- [INSTRUCTIONS TO FOLLOW] Only the lines from the one containing "味は日本で買えるものとあまり変わらない。" through the last line below should be written out, exactly and with both ends kept.

[Dataset entries]
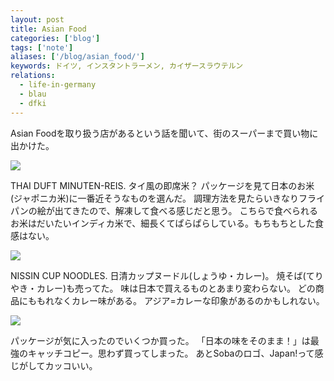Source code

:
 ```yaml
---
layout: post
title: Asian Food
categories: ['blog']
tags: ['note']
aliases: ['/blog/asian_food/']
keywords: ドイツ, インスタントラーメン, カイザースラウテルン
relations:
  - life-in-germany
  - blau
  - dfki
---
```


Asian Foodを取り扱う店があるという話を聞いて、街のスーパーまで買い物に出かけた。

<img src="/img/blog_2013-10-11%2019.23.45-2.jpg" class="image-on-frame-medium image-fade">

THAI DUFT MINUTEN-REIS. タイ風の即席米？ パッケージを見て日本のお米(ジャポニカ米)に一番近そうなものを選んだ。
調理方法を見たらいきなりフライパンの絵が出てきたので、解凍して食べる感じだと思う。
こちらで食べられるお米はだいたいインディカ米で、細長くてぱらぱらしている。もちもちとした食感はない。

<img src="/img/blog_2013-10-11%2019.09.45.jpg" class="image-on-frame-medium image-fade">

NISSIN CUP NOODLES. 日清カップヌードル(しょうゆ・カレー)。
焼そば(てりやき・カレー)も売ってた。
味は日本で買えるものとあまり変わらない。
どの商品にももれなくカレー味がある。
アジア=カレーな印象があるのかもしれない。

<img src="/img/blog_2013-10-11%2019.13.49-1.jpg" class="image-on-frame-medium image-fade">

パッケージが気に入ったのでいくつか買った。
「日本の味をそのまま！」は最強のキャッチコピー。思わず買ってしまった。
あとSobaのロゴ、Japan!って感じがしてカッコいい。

- [RESULT OF THIS EXERCISE]
味は日本で買えるものとあまり変わらない。
どの商品にももれなくカレー味がある。
アジア=カレーな印象があるのかもしれない。

<img src="/img/blog_2013-10-11%2019.13.49-1.jpg" class="image-on-frame-medium image-fade">

パッケージが気に入ったのでいくつか買った。
「日本の味をそのまま！」は最強のキャッチコピー。思わず買ってしまった。
あとSobaのロゴ、Japan!って感じがしてカッコいい。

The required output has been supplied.